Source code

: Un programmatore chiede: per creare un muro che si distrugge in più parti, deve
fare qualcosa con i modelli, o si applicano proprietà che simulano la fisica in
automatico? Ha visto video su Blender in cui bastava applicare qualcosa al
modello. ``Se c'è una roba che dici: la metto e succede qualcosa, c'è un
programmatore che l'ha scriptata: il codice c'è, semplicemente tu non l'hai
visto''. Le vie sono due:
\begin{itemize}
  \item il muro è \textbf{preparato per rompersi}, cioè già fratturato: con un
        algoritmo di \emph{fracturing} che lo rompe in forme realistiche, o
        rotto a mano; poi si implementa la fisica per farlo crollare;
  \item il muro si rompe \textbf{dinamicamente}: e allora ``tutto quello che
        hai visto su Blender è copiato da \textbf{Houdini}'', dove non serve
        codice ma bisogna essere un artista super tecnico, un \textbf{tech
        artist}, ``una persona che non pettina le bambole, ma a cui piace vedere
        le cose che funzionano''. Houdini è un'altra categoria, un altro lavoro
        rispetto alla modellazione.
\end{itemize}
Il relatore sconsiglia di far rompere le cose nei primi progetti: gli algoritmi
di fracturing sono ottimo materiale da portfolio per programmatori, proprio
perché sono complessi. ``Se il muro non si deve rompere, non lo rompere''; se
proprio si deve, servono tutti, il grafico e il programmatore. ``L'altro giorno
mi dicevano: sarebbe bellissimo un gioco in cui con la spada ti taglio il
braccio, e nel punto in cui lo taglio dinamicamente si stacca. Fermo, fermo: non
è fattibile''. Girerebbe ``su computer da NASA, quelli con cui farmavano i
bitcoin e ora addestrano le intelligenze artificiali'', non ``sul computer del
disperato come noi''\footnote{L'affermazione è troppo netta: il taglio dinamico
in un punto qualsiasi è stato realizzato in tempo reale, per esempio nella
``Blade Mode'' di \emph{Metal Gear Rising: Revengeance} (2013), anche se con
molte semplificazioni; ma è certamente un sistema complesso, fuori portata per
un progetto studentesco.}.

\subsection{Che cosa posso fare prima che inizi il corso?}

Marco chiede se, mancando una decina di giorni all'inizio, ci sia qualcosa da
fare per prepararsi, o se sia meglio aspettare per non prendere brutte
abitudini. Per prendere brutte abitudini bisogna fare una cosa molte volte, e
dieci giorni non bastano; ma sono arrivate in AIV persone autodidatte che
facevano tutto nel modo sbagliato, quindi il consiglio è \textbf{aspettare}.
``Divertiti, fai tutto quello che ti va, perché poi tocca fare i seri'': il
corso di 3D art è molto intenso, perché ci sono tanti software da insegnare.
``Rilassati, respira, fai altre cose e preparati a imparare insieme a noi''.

Task directions:
With the first line of the material as the start and the line containing "qualcosa, c'è un" as the end, repeat that span exactly and add nothing.

Exercise answer:
Source code

: Un programmatore chiede: per creare un muro che si distrugge in più parti, deve
fare qualcosa con i modelli, o si applicano proprietà che simulano la fisica in
automatico? Ha visto video su Blender in cui bastava applicare qualcosa al
modello. ``Se c'è una roba che dici: la metto e succede qualcosa, c'è un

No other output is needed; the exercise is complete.